ASPIRACIÓN
Yo soy como esos relojes viejos que tienen la máquina trastornada no hay manera de componerla ni de arreglarla. Arrimados a la pared, con su forma de ataúd, desafían a los mejores relojeros. En la caja de esos relojes hay polvo y telas de araña, y entre dos pesas de plomo desiguales, que cuelgan de cuerdas negras, una péndola dorada, que como el corazón de la máquina que hace tic-tac, tic-tac, sin cansarse Aunque anden, estos relojes adelantan o atrasan, y cuando llega el momento de dar las horas, se disparan con ruido terrible en sonoras campanadas, y en vez del cuarto, dan la media, y cuando tienen que dar las doce, dan la una.
Estas campanadas insólitas parecen asombrar al mismo reloj de donde salen, y a todo lo que le rodea, y los muebles y los cuadros se piensa que se han de mirar unos a otros con extrañeza y con sorna, y hacerse un guiño burlón y confidencial.

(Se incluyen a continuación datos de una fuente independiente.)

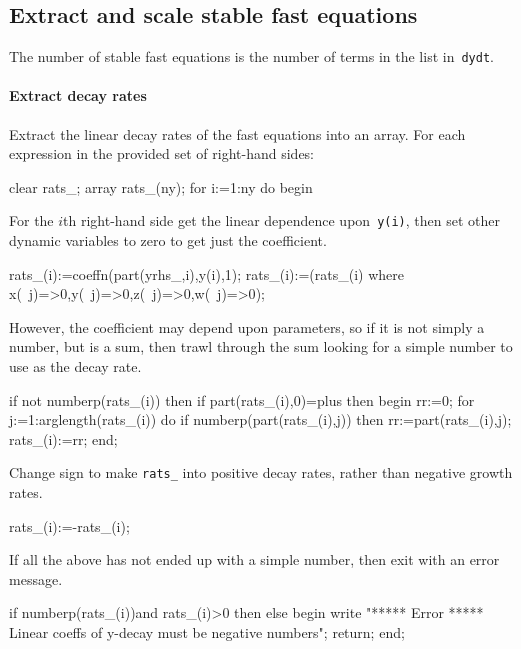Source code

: \documentclass[11pt,a5paper]{article}
\begin{document}
\subsection{Extract and scale stable fast equations}

The number of stable fast equations is the number of terms
in the list in~\verb|dydt|.

\paragraph{Extract decay rates}
Extract the linear decay rates of the fast equations into an
array. For each expression in the provided set of right-hand
sides:
\begin{reduce}
clear rats_; array rats_(ny);
for i:=1:ny do begin
\end{reduce}

For the $i$th right-hand side get the linear dependence
upon~\verb|y(i)|, then set other dynamic variables to zero
to get just the coefficient.
\begin{reduce}
  rats_(i):=coeffn(part(yrhs_,i),y(i),1);
  rats_(i):=(rats_(i) where {x(~j)=>0,y(~j)=>0,z(~j)=>0,w(~j)=>0});
\end{reduce}

However, the coefficient may depend upon parameters, so if
it is not simply a number, but is a sum, then trawl through
the sum looking for a simple number to use as the decay
rate.
\begin{reduce}
  if not numberp(rats_(i)) then 
  if part(rats_(i),0)=plus then begin
    rr:=0;
    for j:=1:arglength(rats_(i)) do 
      if numberp(part(rats_(i),j)) 
      then rr:=part(rats_(i),j);
    rats_(i):=rr;
  end;
\end{reduce}

Change sign to make \verb|rats_| into positive decay rates,
rather than negative growth rates.
\begin{reduce}
  rats_(i):=-rats_(i); 
\end{reduce}

If all the above has not ended up with a simple number, then
exit with an error message. 
\begin{reduce}
  if numberp(rats_(i))and rats_(i)>0 then
  else begin 
    write "***** Error *****
    Linear coeffs of y-decay must be negative numbers";
    return;
  end;
\end{reduce}
\end{document}
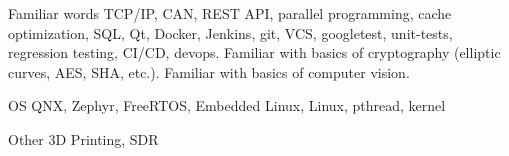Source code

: 


\begin{cvskills}


\cvskill
{Familiar words} %
{TCP/IP, CAN, REST API, parallel programming, cache optimization, SQL, Qt, Docker, Jenkins, git, VCS, googletest,
unit-tests, regression testing, CI/CD, devops. 
Familiar with basics of cryptography (elliptic curves, AES, SHA, etc.). Familiar with basics of computer vision.} %


\cvskill
{OS} %
{QNX, Zephyr, FreeRTOS, Embedded Linux, Linux, pthread, kernel} %


\cvskill
{Other} %
{3D Printing, SDR} %


\end{cvskills}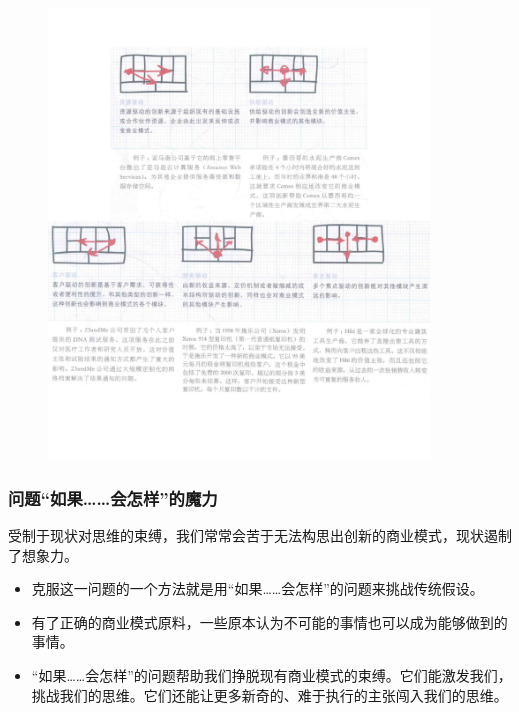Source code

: \begin{figure}[H]
	\centering
	\vspace{-0.5em}
	\includegraphics[width=0.9\textwidth]{img/商业模式创新的焦点.pdf}
    \vspace{-0.5em}
\end{figure}

\subsubsection{问题“如果……会怎样”的魔力}

受制于现状对思维的束缚，我们常常会苦于无法构思出创新的商业模式，现状遏制了想象力。
\begin{itemize}
    \item 克服这一问题的一个方法就是用“如果……会怎样”的问题来挑战传统假设。
    \item 有了正确的商业模式原料，一些原本认为不可能的事情也可以成为能够做到的事情。
    \item “如果……会怎样”的问题帮助我们挣脱现有商业模式的束缚。它们能激发我们，挑战我们的思维。它们还能让更多新奇的、难于执行的主张闯入我们的思维。
\end{itemize}

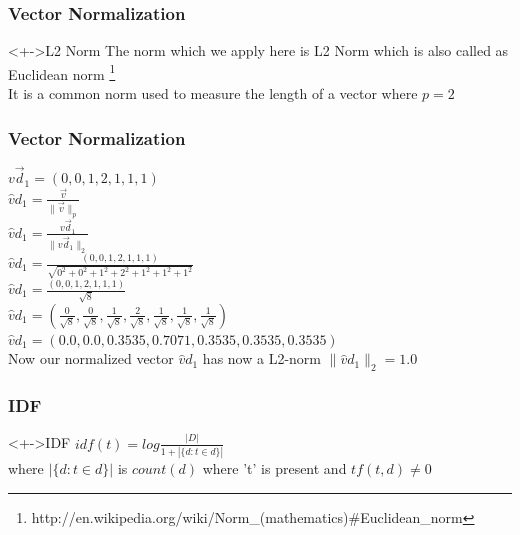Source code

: \documentclass[serif,11pt,aspectratio=1610,table]{beamer}
\begin{document}
\begin{frame}[fragile]
 \frametitle{Vector Normalization}
\begin{block}<+->{L2 Norm}
 The norm which we apply here is L2 Norm which is also called as Euclidean norm \footnote{http://en.wikipedia.org/wiki/Norm\_(mathematics)\#Euclidean\_norm} \\
It is a common norm used to measure the length of a vector where $p = 2 $
\end{block}

\end{frame}

\begin{frame}[fragile]
 \frametitle{Vector Normalization}
$ v\vec d_{1} = (0, 0, 1, 2, 1, 1, 1) $ \\
$ \hat{v} d_{1} = \frac{\vec v}{\|\vec v \| _{p}} $ \\
$ \hat{v}d_{1} = \frac{v \vec d_{1}} {\|v\vec d_{1} \| _{2}} $ \\
$ \hat{v}d_{1} = \frac{(0, 0, 1, 2, 1, 1, 1)}{\sqrt{0^{2} + 0^{2} + 1^{2} + 2^{2} + 1^{2} + 1^{2} + 1^{2}}} $ \\
$ \hat{v}d_{1} = \frac{(0, 0, 1, 2, 1, 1, 1)}{\sqrt{8}} $ \\
$ \hat{v}d_{1} = (\frac{0}{\sqrt{8}},\frac{0}{\sqrt{8}},\frac{1}{\sqrt{8}},\frac{2}{\sqrt{8}},\frac{1}{\sqrt{8}},\frac{1}{\sqrt{8}},\frac{1}{\sqrt{8}}) $ \\
$ \hat{v}d_{1} = (0.0, 0.0, 0.3535, 0.7071, 0.3535, 0.3535, 0.3535)$ \\
Now our normalized vector $\hat{v}d_{1}$ has now a L2-norm $\| \hat{v}d_{1} \| _{2} = 1.0 $
\end{frame}



\begin{frame}[fragile]
 \frametitle{IDF}
\begin{block}<+->{IDF}
  $idf(t) = log \frac{|D|}{1+|\{d : t \in d\}|}$ \\
 where $  | \{d : t \in d\} | $ is    $count(d)$ where 't' is present and $tf(t,d) \ne 0$

\end{block}

\end{frame}
\end{document}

«Definiciones», Croquis sentimentales
—En las amistades y en los amores —dijo Larrañaga— tengo salida de potro cordobés y parada de burro manchego.
—¿Por qué?
—Así me pasa. Muchas veces caigo bien y produzco simpatía, pero al cabo de algún tiempo, en vez de afianzar la simpatía, la pierdo. Para consolarme, pienso que esto sucede cuando se ve que mi amistad es una posible distracción, pero no es útil.
—Siempre con tu mala idea de los demás y de ti mismo —contestó Pepita.
—Se busca la verdad por los medios que están a nuestro alcance. Intenta uno no engañarse.
—¿Y lo consigues?
—¡Qué sé yo! Por lo menos me preparo para encontrar la verdad teniendo mala idea de mí mismo.
—Y de los demás.
—Tienes razón, y de los demás.
—¿Te encuentras tan poca cosa?
—Sí, querida; estoy un poco arruinado, pero no es mi alma como una ruina antigua e imponente digna de aparecer en el fondo de una tabla florentina; es más bien un desbarajuste sin orden. Soy un hombre que tiene la aspiración a la vejez tranquila, no, claro es, a la decadencia física y a la enfermedad, sino a la inmovilidad mental y al gusto por la rutina. Me gustaría mucho perder la curiosidad y contenerme en las cosas próximas y sabidas. Una pequeña renta para vivir, una limitación mental, sería mi ideal. Las dos cosas son, indudablemente, muy difíciles de adquirir.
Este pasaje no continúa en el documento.